→ **WORK REQUIRED**
Should the word "answer" occur in a line of the records, copy that line.

→ **DATA SECTION**
/---
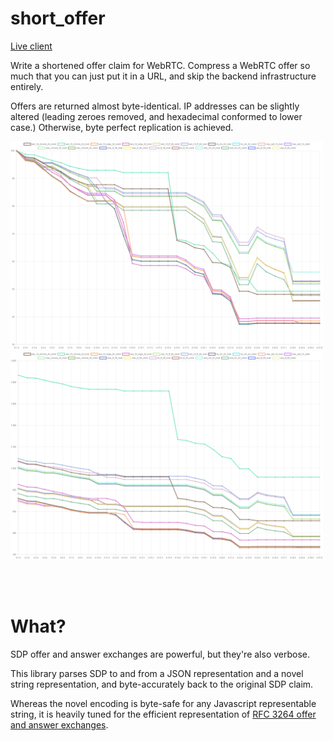# short_offer

[Live client](https://stonecypher.github.io/short_offer/)

Write a shortened offer claim for WebRTC.  Compress a WebRTC offer so much that you can just put it in a URL, and skip the backend infrastructure entirely.

Offers are returned almost byte-identical.  IP addresses can be slightly altered (leading zeroes removed, and hexadecimal conformed to lower case.)  Otherwise, byte perfect replication is achieved.

<img src="/src/maintained_artifacts/stats_by_version_relative.png" width="500" />

<img src="/src/maintained_artifacts/stats_by_version_absolute.png" width="500" />



<br/><br/>

# What?

SDP offer and answer exchanges are powerful, but they're also verbose.

This library parses SDP to and from a JSON representation and a novel string
representation, and byte-accurately back to the original SDP claim.

Whereas the novel encoding is byte-safe for any Javascript representable string,
it is heavily tuned for the efficient representation of [RFC 3264 offer and
answer exchanges](https://datatracker.ietf.org/doc/html/rfc3264).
\---
→ **REPLY TO THE EXERCISE**
SDP offer and answer exchanges are powerful, but they're also verbose.
answer exchanges](https://datatracker.ietf.org/doc/html/rfc3264).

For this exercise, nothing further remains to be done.